Speaking on SW Radio Africa's Election Watch program Karembera described the Doma tribe as completely unaccustomed to modern society and technology.

'They still hunt for food using bow and arrows and some still do not wear clothes apart from covering their genitals. They possess excellent skills in gathering and hunting but they still shun strangers...if you want to speak to them you go through their chief or else they run away from unannounced visitors,' Karembera said.

Karembera explained that the Doma tribe was completely 'cut off' and that the constituency they live under is one of the least developed areas in the country. The Mbire constituency falls under ZANU PF, whose MP is Herbert Paul Mazikani.

'Government has forgotten all about the Doma tribe. I was in the area two weeks ago and they have no knowledge the country will be going for a referendum in a month's time,' he said, adding that he wondered if the Doma were ever consulted during the constitutional outreach program.

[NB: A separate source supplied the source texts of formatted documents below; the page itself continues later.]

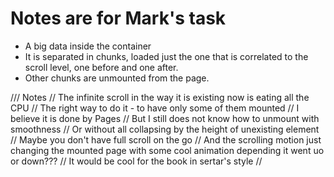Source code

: # Notes are for Mark's task
- A big data inside the container 
- It is separated in chunks, loaded just the one that is correlated to the scroll level, one before and one after.
- Other chunks are unmounted from the page.

/// Notes
//  The infinite scroll in the way it is existing now is eating all the CPU
//  The right way to do it - to have only some of them mounted
//  I believe it is done by Pages
//  But I still does not know how to unmount with smoothness
//  Or without all collapsing by the height of unexisting element
//  Maybe you don't have full scroll on the go
//  And the scrolling motion just changing the mounted page with some cool animation depending it went uo or down???
//  It would be cool for the book in sertar's style
//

He blamed the former ruling ZANU PF regime for not introducing government-mandated modernization programs for such tribes, in the face of technological development.

'There is no road network. The only tarred road you see is in Mahuhwe which is 70km away. While we want to respect their privacy, we need the government to move in and modernize the area and make it accessible to health workers.

'It looks like the majority of them were not even registered to vote so I'm making every effort to ensure officials from ZEC visit the area and get them to register,' Karembera added.

The constituency is also well known for the bloody violence that was waged by Mazikani and his followers during the 2008 poll. The incumbent MP has been described as the chief perpetrator of political violence by many victims of his terror campaign in that part of the Dande valley.

Karembera said many MDC-T supporters from the constituency, who were victims of his extensive and brutal trail of assault and torture, still fear him.

Mazikani was also known for his well-calculated method of instilling fear in his victims, assaulting and torturing them at his rallies as a warning to all those who were supporting or dared to vote the MDC.